[Rendered images with source text]
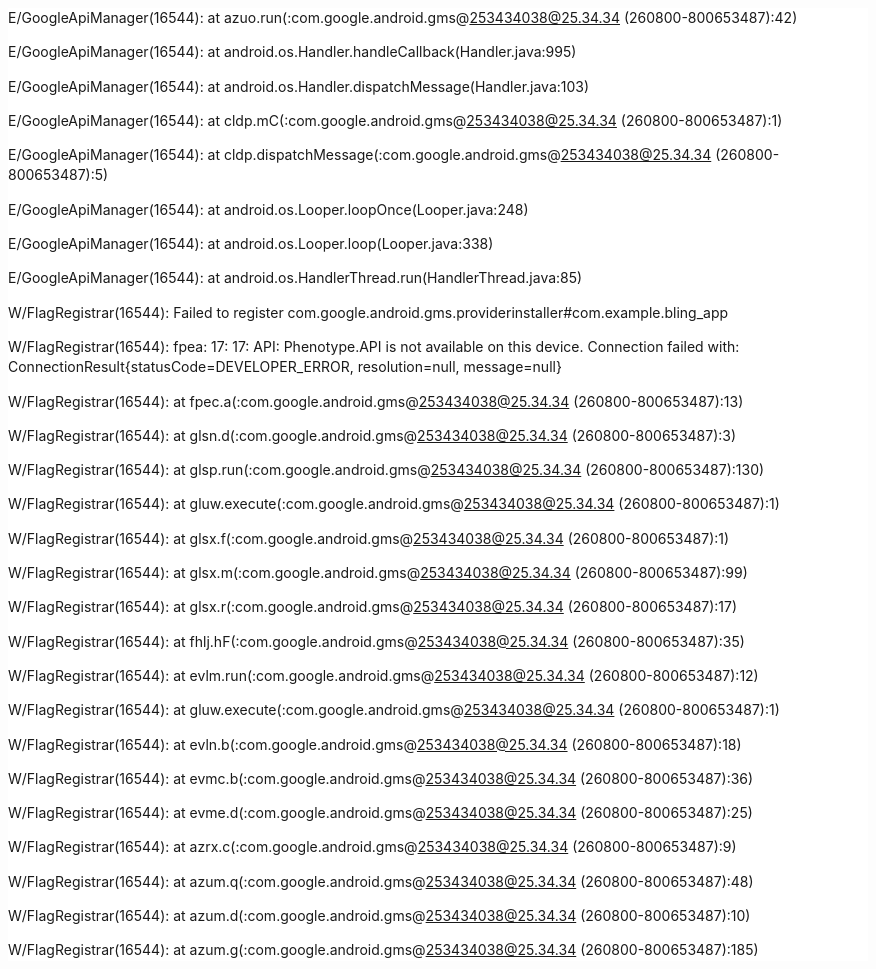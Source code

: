 E/GoogleApiManager(16544): at azuo.run(:com.google.android.gms@253434038@25.34.34 (260800-800653487):42)

E/GoogleApiManager(16544): at android.os.Handler.handleCallback(Handler.java:995)

E/GoogleApiManager(16544): at android.os.Handler.dispatchMessage(Handler.java:103)

E/GoogleApiManager(16544): at cldp.mC(:com.google.android.gms@253434038@25.34.34 (260800-800653487):1)

E/GoogleApiManager(16544): at cldp.dispatchMessage(:com.google.android.gms@253434038@25.34.34 (260800-800653487):5)

E/GoogleApiManager(16544): at android.os.Looper.loopOnce(Looper.java:248)

E/GoogleApiManager(16544): at android.os.Looper.loop(Looper.java:338)

E/GoogleApiManager(16544): at android.os.HandlerThread.run(HandlerThread.java:85)

W/FlagRegistrar(16544): Failed to register com.google.android.gms.providerinstaller#com.example.bling_app

W/FlagRegistrar(16544): fpea: 17: 17: API: Phenotype.API is not available on this device. Connection failed with: ConnectionResult{statusCode=DEVELOPER_ERROR, resolution=null, message=null}

W/FlagRegistrar(16544): at fpec.a(:com.google.android.gms@253434038@25.34.34 (260800-800653487):13)

W/FlagRegistrar(16544): at glsn.d(:com.google.android.gms@253434038@25.34.34 (260800-800653487):3)

W/FlagRegistrar(16544): at glsp.run(:com.google.android.gms@253434038@25.34.34 (260800-800653487):130)

W/FlagRegistrar(16544): at gluw.execute(:com.google.android.gms@253434038@25.34.34 (260800-800653487):1)

W/FlagRegistrar(16544): at glsx.f(:com.google.android.gms@253434038@25.34.34 (260800-800653487):1)

W/FlagRegistrar(16544): at glsx.m(:com.google.android.gms@253434038@25.34.34 (260800-800653487):99)

W/FlagRegistrar(16544): at glsx.r(:com.google.android.gms@253434038@25.34.34 (260800-800653487):17)

W/FlagRegistrar(16544): at fhlj.hF(:com.google.android.gms@253434038@25.34.34 (260800-800653487):35)

W/FlagRegistrar(16544): at evlm.run(:com.google.android.gms@253434038@25.34.34 (260800-800653487):12)

W/FlagRegistrar(16544): at gluw.execute(:com.google.android.gms@253434038@25.34.34 (260800-800653487):1)

W/FlagRegistrar(16544): at evln.b(:com.google.android.gms@253434038@25.34.34 (260800-800653487):18)

W/FlagRegistrar(16544): at evmc.b(:com.google.android.gms@253434038@25.34.34 (260800-800653487):36)

W/FlagRegistrar(16544): at evme.d(:com.google.android.gms@253434038@25.34.34 (260800-800653487):25)

W/FlagRegistrar(16544): at azrx.c(:com.google.android.gms@253434038@25.34.34 (260800-800653487):9)

W/FlagRegistrar(16544): at azum.q(:com.google.android.gms@253434038@25.34.34 (260800-800653487):48)

W/FlagRegistrar(16544): at azum.d(:com.google.android.gms@253434038@25.34.34 (260800-800653487):10)

W/FlagRegistrar(16544): at azum.g(:com.google.android.gms@253434038@25.34.34 (260800-800653487):185)
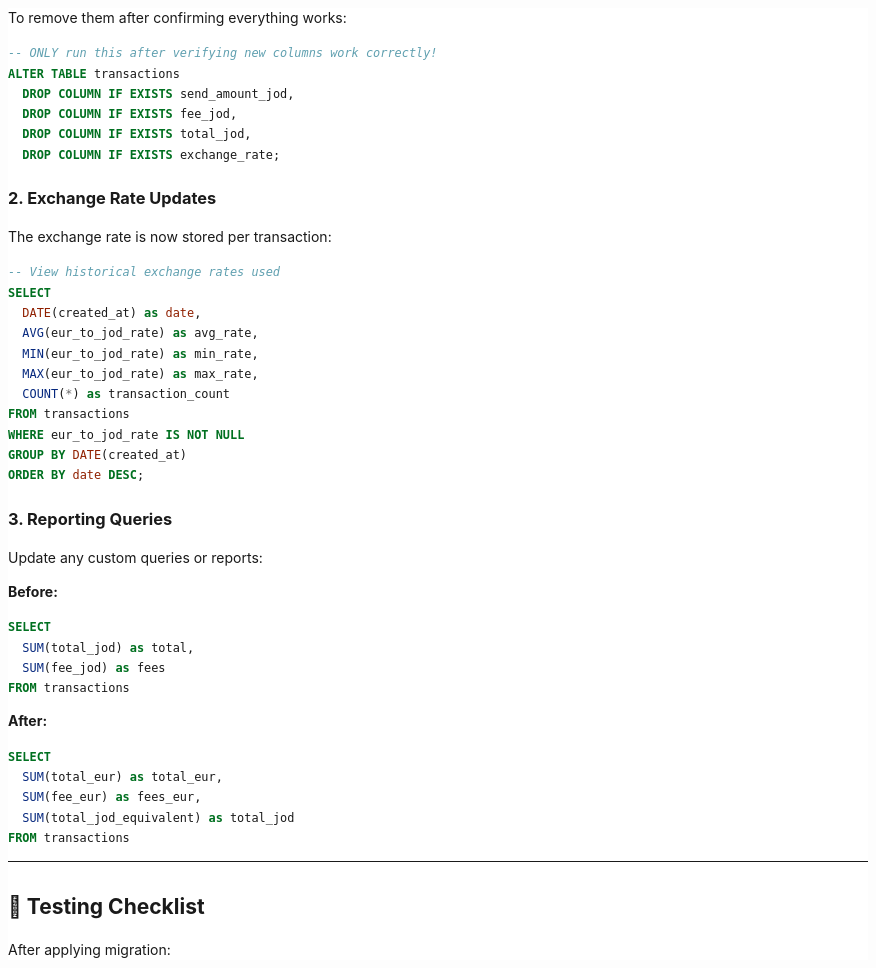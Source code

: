 To remove them after confirming everything works:

```sql
-- ONLY run this after verifying new columns work correctly!
ALTER TABLE transactions 
  DROP COLUMN IF EXISTS send_amount_jod,
  DROP COLUMN IF EXISTS fee_jod,
  DROP COLUMN IF EXISTS total_jod,
  DROP COLUMN IF EXISTS exchange_rate;
```

### **2. Exchange Rate Updates**

The exchange rate is now stored per transaction:

```sql
-- View historical exchange rates used
SELECT 
  DATE(created_at) as date,
  AVG(eur_to_jod_rate) as avg_rate,
  MIN(eur_to_jod_rate) as min_rate,
  MAX(eur_to_jod_rate) as max_rate,
  COUNT(*) as transaction_count
FROM transactions
WHERE eur_to_jod_rate IS NOT NULL
GROUP BY DATE(created_at)
ORDER BY date DESC;
```

### **3. Reporting Queries**

Update any custom queries or reports:

**Before:**
```sql
SELECT 
  SUM(total_jod) as total,
  SUM(fee_jod) as fees
FROM transactions
```

**After:**
```sql
SELECT 
  SUM(total_eur) as total_eur,
  SUM(fee_eur) as fees_eur,
  SUM(total_jod_equivalent) as total_jod
FROM transactions
```

---

## 🧪 Testing Checklist

After applying migration:
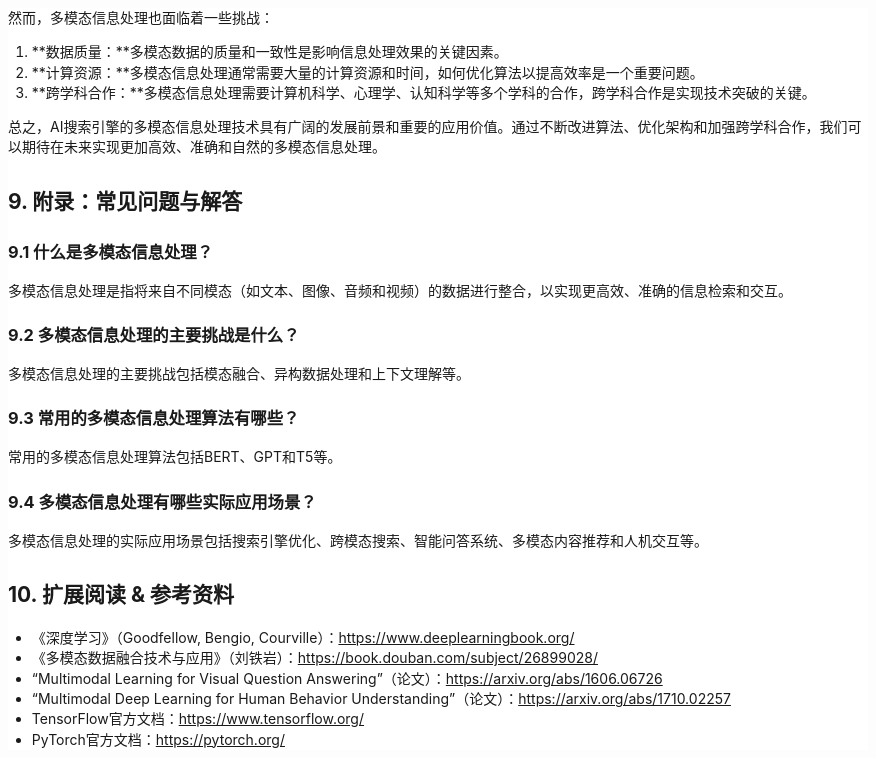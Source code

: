 然而，多模态信息处理也面临着一些挑战：

1. **数据质量：**多模态数据的质量和一致性是影响信息处理效果的关键因素。
2. **计算资源：**多模态信息处理通常需要大量的计算资源和时间，如何优化算法以提高效率是一个重要问题。
3. **跨学科合作：**多模态信息处理需要计算机科学、心理学、认知科学等多个学科的合作，跨学科合作是实现技术突破的关键。

总之，AI搜索引擎的多模态信息处理技术具有广阔的发展前景和重要的应用价值。通过不断改进算法、优化架构和加强跨学科合作，我们可以期待在未来实现更加高效、准确和自然的多模态信息处理。

## 9. 附录：常见问题与解答

### 9.1 什么是多模态信息处理？

多模态信息处理是指将来自不同模态（如文本、图像、音频和视频）的数据进行整合，以实现更高效、准确的信息检索和交互。

### 9.2 多模态信息处理的主要挑战是什么？

多模态信息处理的主要挑战包括模态融合、异构数据处理和上下文理解等。

### 9.3 常用的多模态信息处理算法有哪些？

常用的多模态信息处理算法包括BERT、GPT和T5等。

### 9.4 多模态信息处理有哪些实际应用场景？

多模态信息处理的实际应用场景包括搜索引擎优化、跨模态搜索、智能问答系统、多模态内容推荐和人机交互等。

## 10. 扩展阅读 & 参考资料

- 《深度学习》（Goodfellow, Bengio, Courville）：https://www.deeplearningbook.org/
- 《多模态数据融合技术与应用》（刘铁岩）：https://book.douban.com/subject/26899028/
- “Multimodal Learning for Visual Question Answering”（论文）：https://arxiv.org/abs/1606.06726
- “Multimodal Deep Learning for Human Behavior Understanding”（论文）：https://arxiv.org/abs/1710.02257
- TensorFlow官方文档：https://www.tensorflow.org/
- PyTorch官方文档：https://pytorch.org/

> Work to be completed
Nothing but the lines above from the one that has "Update any custom" down to the one that has "### 9.2 多模态信息处理的主要挑战是什么？" belongs in the answer, copied exactly, without pictures.

> Solution to the exercise
Update any custom queries or reports:

**Before:**
```sql
SELECT 
  SUM(total_jod) as total,
  SUM(fee_jod) as fees
FROM transactions
```

**After:**
```sql
SELECT 
  SUM(total_eur) as total_eur,
  SUM(fee_eur) as fees_eur,
  SUM(total_jod_equivalent) as total_jod
FROM transactions
```

---

## 🧪 Testing Checklist

After applying migration:
Source code

: 然而，多模态信息处理也面临着一些挑战：

1. **数据质量：**多模态数据的质量和一致性是影响信息处理效果的关键因素。
2. **计算资源：**多模态信息处理通常需要大量的计算资源和时间，如何优化算法以提高效率是一个重要问题。
3. **跨学科合作：**多模态信息处理需要计算机科学、心理学、认知科学等多个学科的合作，跨学科合作是实现技术突破的关键。

总之，AI搜索引擎的多模态信息处理技术具有广阔的发展前景和重要的应用价值。通过不断改进算法、优化架构和加强跨学科合作，我们可以期待在未来实现更加高效、准确和自然的多模态信息处理。

## 9. 附录：常见问题与解答

### 9.1 什么是多模态信息处理？

多模态信息处理是指将来自不同模态（如文本、图像、音频和视频）的数据进行整合，以实现更高效、准确的信息检索和交互。

### 9.2 多模态信息处理的主要挑战是什么？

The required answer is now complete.